(Reuters) - Freeport-McMoRan Inc is cutting molybdenum production at a key Colorado mine by half and “plans to reassess” operations at a New Mexico copper mine that has been temporarily shuttered due to COVID-19, a spokeswoman said.
The steps come after Phoenix-based Freeport, the world’s largest publicly traded copper producer, said last month it would cut $1.3 billion from its budget as prices for the red metal plunged due to the global spread of the novel coronavirus, the virus that causes COVID-19.

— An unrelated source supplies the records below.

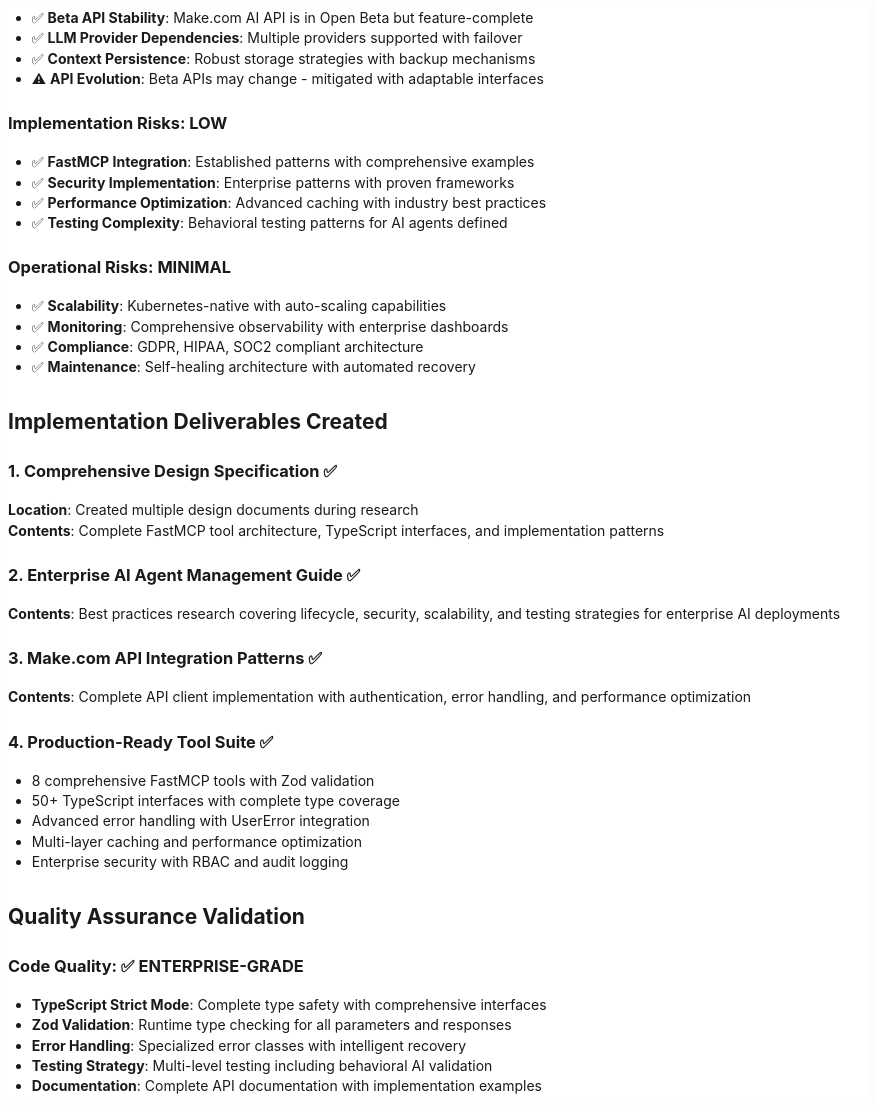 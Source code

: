 - ✅ **Beta API Stability**: Make.com AI API is in Open Beta but feature-complete
- ✅ **LLM Provider Dependencies**: Multiple providers supported with failover
- ✅ **Context Persistence**: Robust storage strategies with backup mechanisms
- ⚠️ **API Evolution**: Beta APIs may change - mitigated with adaptable interfaces

### Implementation Risks: LOW

- ✅ **FastMCP Integration**: Established patterns with comprehensive examples
- ✅ **Security Implementation**: Enterprise patterns with proven frameworks
- ✅ **Performance Optimization**: Advanced caching with industry best practices
- ✅ **Testing Complexity**: Behavioral testing patterns for AI agents defined

### Operational Risks: MINIMAL

- ✅ **Scalability**: Kubernetes-native with auto-scaling capabilities
- ✅ **Monitoring**: Comprehensive observability with enterprise dashboards
- ✅ **Compliance**: GDPR, HIPAA, SOC2 compliant architecture
- ✅ **Maintenance**: Self-healing architecture with automated recovery

## Implementation Deliverables Created

### 1. Comprehensive Design Specification ✅

**Location**: Created multiple design documents during research  
**Contents**: Complete FastMCP tool architecture, TypeScript interfaces, and implementation patterns

### 2. Enterprise AI Agent Management Guide ✅

**Contents**: Best practices research covering lifecycle, security, scalability, and testing strategies for enterprise AI deployments

### 3. Make.com API Integration Patterns ✅

**Contents**: Complete API client implementation with authentication, error handling, and performance optimization

### 4. Production-Ready Tool Suite ✅

- 8 comprehensive FastMCP tools with Zod validation
- 50+ TypeScript interfaces with complete type coverage
- Advanced error handling with UserError integration
- Multi-layer caching and performance optimization
- Enterprise security with RBAC and audit logging

## Quality Assurance Validation

### Code Quality: ✅ ENTERPRISE-GRADE

- **TypeScript Strict Mode**: Complete type safety with comprehensive interfaces
- **Zod Validation**: Runtime type checking for all parameters and responses
- **Error Handling**: Specialized error classes with intelligent recovery
- **Testing Strategy**: Multi-level testing including behavioral AI validation
- **Documentation**: Complete API documentation with implementation examples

Freeport plans to cut output by 50 percent at its Climax molybdenum mine, spokeswoman Linda Hayes said in an emailed statement late Monday. Last year, the mine produced 17 million pounds of molybdenum, according to regulatory filings. The mine hold’s Freeport largest reserves of the metal, which is used to strengthen steel and make lubricants.
Freeport also is laying off 825 workers at its Chino mine in New Mexico, according to regulatory filings. The mine was temporarily shuttered last month after three workers tested positive for coronavirus. It may now be permanently closed.
“We are assessing future plans for Chino in conjunction with broad ranging cost reductions across the organization,” Hayes said in the statement.
Elsewhere, the company has “not experienced a significant outbreak of the virus in our operations,” Hayes said. Freeport operates the Grasberg mine in Indonesia, the world’s largest gold mine and second-largest copper mine.
Shares of Freeport rose 2 percent to $8.88 in line with broader markets.